Top of Data shown
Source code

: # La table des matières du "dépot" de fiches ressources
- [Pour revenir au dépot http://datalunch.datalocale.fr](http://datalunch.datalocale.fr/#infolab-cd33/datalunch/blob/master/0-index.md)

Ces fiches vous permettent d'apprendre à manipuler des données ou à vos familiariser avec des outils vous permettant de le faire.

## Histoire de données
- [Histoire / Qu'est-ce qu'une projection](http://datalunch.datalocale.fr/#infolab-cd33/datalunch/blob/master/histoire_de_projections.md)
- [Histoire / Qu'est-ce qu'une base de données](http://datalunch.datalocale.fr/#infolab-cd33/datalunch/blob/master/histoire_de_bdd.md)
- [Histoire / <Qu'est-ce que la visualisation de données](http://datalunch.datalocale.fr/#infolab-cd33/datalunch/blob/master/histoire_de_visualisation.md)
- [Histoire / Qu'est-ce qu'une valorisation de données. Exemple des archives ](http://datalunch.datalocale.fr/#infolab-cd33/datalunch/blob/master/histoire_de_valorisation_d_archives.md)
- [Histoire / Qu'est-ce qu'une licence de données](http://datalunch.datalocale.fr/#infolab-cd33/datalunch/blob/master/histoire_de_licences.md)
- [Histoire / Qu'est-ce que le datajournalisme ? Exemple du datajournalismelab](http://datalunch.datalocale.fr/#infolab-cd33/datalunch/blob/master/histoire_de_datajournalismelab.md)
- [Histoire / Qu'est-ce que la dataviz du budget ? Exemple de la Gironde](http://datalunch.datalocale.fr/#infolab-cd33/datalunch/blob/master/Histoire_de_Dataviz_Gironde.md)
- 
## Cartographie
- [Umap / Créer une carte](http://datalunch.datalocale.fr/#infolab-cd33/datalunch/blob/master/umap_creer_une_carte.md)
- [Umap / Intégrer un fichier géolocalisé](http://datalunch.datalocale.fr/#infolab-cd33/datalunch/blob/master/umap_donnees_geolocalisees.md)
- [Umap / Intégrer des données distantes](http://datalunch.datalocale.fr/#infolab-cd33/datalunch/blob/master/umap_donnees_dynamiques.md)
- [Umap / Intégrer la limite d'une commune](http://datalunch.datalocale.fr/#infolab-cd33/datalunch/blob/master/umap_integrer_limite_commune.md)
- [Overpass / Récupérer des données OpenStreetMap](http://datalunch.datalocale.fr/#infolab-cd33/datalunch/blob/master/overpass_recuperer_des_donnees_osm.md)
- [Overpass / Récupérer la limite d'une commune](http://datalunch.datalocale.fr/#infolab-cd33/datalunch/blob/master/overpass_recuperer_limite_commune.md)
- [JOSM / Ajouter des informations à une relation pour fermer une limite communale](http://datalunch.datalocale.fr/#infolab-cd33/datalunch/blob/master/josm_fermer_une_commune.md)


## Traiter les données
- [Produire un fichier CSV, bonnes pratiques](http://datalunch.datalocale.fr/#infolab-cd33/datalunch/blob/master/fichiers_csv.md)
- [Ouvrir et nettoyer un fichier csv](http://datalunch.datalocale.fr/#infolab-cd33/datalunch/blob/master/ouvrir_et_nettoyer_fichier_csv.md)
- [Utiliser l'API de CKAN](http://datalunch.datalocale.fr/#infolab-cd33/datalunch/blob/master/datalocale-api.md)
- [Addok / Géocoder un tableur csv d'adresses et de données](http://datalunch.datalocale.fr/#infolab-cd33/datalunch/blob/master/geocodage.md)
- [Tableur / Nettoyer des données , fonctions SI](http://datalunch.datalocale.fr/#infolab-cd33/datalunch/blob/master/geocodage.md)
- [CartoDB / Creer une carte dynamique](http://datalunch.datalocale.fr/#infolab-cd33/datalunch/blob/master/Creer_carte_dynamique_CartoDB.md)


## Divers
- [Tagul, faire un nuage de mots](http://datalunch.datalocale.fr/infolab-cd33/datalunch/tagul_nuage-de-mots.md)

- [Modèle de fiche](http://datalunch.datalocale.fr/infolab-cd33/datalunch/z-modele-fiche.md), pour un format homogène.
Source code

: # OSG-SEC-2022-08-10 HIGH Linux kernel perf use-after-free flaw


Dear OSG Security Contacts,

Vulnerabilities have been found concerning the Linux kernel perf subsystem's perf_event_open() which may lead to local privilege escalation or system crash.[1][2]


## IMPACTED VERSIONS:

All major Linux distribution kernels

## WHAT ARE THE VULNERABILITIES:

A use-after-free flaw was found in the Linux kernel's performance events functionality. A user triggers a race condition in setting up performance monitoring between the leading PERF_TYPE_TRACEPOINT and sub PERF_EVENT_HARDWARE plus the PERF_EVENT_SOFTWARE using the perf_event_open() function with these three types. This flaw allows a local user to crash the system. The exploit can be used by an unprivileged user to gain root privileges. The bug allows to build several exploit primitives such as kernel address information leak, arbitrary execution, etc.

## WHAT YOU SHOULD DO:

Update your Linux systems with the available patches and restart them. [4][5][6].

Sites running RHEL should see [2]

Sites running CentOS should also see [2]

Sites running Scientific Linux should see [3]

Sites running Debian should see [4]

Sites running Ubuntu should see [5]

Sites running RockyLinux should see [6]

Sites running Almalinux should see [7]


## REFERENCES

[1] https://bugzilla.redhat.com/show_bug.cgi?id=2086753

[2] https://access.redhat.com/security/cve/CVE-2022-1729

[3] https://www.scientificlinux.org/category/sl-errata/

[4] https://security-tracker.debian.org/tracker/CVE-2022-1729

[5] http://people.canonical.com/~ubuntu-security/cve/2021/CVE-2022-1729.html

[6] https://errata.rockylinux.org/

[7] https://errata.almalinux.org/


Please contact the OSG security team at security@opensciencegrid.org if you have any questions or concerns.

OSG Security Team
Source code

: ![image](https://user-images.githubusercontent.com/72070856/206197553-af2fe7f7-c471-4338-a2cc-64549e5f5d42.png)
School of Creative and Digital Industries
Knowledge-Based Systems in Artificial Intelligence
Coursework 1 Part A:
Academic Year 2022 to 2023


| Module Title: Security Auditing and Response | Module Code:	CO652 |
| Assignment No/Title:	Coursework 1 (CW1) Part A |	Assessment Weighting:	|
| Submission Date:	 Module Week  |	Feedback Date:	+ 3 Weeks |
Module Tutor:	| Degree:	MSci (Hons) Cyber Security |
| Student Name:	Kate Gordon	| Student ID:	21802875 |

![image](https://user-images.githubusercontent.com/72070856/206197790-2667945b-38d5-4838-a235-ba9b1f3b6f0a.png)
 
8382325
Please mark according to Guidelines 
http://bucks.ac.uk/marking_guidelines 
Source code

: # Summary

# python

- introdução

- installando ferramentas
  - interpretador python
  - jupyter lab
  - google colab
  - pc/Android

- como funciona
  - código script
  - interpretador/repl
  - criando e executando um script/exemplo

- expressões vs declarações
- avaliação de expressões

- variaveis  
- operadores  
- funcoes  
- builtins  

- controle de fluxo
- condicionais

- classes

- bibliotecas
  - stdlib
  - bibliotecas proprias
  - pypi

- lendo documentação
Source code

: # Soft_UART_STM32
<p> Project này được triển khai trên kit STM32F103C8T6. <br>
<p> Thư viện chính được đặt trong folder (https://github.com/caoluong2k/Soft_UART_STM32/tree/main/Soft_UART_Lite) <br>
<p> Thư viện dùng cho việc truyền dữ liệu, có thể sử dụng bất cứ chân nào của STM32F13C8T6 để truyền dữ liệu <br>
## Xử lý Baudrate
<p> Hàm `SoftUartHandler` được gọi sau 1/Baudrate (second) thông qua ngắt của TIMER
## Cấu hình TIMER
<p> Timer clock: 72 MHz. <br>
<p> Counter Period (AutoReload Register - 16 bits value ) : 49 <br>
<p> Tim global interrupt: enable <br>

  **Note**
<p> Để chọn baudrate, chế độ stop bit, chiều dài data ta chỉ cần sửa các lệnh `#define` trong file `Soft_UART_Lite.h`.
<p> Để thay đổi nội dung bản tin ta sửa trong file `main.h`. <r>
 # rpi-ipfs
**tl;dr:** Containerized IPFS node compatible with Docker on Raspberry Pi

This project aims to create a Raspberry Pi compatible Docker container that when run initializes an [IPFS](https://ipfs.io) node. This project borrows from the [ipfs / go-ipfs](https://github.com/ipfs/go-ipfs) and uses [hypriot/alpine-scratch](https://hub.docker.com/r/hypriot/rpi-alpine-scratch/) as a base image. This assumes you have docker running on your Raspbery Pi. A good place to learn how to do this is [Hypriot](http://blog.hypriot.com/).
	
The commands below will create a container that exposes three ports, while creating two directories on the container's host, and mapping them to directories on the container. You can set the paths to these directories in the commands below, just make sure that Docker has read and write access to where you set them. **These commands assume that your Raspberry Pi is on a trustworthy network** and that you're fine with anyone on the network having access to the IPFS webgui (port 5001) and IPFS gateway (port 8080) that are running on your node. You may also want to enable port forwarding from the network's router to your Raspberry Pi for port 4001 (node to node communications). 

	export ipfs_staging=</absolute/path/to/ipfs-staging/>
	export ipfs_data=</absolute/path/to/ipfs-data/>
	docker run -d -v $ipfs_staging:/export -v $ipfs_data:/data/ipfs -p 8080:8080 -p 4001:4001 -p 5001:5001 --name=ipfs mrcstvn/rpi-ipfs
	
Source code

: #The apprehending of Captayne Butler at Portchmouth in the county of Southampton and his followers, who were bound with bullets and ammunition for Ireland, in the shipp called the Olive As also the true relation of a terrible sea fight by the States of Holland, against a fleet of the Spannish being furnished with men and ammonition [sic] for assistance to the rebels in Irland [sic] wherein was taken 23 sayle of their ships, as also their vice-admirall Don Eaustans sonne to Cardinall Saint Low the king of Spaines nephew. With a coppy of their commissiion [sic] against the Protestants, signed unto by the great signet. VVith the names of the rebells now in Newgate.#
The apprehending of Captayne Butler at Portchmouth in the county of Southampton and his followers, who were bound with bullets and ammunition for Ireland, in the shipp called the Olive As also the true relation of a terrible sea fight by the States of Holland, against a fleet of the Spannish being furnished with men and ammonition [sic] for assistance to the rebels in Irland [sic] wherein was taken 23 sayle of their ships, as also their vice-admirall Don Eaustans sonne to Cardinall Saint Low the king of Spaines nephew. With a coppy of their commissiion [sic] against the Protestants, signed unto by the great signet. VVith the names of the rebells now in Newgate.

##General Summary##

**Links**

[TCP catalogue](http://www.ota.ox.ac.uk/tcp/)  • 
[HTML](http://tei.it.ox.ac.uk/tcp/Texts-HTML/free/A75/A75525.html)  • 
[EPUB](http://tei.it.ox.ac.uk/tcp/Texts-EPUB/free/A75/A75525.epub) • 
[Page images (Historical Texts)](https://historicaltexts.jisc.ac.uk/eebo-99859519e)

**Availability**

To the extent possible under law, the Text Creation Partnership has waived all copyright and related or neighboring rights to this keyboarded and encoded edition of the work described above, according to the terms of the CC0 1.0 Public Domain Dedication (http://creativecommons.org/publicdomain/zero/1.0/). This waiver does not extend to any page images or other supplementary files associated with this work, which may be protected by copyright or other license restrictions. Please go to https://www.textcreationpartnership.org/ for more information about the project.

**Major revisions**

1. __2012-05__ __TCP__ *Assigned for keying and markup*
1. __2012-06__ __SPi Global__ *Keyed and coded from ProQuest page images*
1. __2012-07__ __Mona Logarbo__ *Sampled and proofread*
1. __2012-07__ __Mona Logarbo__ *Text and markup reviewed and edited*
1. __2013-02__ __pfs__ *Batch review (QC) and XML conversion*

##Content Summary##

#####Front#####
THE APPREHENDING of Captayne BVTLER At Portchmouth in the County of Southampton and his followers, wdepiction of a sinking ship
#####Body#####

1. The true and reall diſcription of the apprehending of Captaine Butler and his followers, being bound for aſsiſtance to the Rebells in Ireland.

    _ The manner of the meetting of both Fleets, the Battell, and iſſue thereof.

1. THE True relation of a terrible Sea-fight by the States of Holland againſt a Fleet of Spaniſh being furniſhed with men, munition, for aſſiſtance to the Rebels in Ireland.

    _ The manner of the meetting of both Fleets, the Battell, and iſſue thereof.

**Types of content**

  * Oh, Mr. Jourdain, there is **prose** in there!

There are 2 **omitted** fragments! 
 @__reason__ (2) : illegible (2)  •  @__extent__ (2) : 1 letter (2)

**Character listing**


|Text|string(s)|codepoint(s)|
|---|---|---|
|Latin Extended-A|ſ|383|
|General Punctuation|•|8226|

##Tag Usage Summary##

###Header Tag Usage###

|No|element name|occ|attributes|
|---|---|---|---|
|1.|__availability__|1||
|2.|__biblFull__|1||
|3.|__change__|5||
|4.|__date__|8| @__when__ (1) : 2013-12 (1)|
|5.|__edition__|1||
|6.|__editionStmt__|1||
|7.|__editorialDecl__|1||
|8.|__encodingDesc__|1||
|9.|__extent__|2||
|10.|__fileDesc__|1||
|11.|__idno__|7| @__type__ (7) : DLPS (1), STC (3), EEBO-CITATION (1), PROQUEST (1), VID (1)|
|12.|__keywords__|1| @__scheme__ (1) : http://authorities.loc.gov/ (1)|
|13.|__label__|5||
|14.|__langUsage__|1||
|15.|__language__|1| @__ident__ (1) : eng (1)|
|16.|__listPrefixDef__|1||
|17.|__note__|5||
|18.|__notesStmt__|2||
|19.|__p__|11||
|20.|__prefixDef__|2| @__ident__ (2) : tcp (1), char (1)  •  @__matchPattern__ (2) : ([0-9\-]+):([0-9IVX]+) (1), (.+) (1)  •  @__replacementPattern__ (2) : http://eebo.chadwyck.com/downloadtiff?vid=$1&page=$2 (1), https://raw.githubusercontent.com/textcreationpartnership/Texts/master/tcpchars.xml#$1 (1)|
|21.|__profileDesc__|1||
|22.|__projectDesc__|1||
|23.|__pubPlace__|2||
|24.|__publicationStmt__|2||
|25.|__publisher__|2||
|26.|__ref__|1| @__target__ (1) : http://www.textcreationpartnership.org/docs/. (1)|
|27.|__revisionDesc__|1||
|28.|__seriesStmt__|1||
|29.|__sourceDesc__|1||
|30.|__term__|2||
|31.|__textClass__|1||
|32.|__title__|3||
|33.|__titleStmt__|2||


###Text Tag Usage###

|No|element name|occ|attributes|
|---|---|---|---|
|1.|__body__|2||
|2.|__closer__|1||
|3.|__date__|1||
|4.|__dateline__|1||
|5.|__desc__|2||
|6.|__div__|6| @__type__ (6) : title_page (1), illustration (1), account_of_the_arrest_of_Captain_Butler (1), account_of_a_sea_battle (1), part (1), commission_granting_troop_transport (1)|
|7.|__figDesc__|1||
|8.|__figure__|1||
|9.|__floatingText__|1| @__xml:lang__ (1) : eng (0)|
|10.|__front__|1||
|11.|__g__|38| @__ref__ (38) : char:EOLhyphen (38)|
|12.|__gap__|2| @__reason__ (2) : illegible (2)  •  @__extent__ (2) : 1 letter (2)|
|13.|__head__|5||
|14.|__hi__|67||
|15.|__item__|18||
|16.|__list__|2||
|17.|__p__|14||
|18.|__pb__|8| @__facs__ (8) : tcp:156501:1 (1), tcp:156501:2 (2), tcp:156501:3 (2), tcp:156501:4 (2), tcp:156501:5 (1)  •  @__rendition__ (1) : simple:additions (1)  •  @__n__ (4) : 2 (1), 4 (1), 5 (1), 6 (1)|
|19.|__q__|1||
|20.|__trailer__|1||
Bottom of Data shown
■ **Try it**:
The line with "## Histoire de données" is the last to include; transcribe exactly every line from the top of the material above down to it.

■ **Final answer**:
Source code

: # La table des matières du "dépot" de fiches ressources
- [Pour revenir au dépot http://datalunch.datalocale.fr](http://datalunch.datalocale.fr/#infolab-cd33/datalunch/blob/master/0-index.md)

Ces fiches vous permettent d'apprendre à manipuler des données ou à vos familiariser avec des outils vous permettant de le faire.

## Histoire de données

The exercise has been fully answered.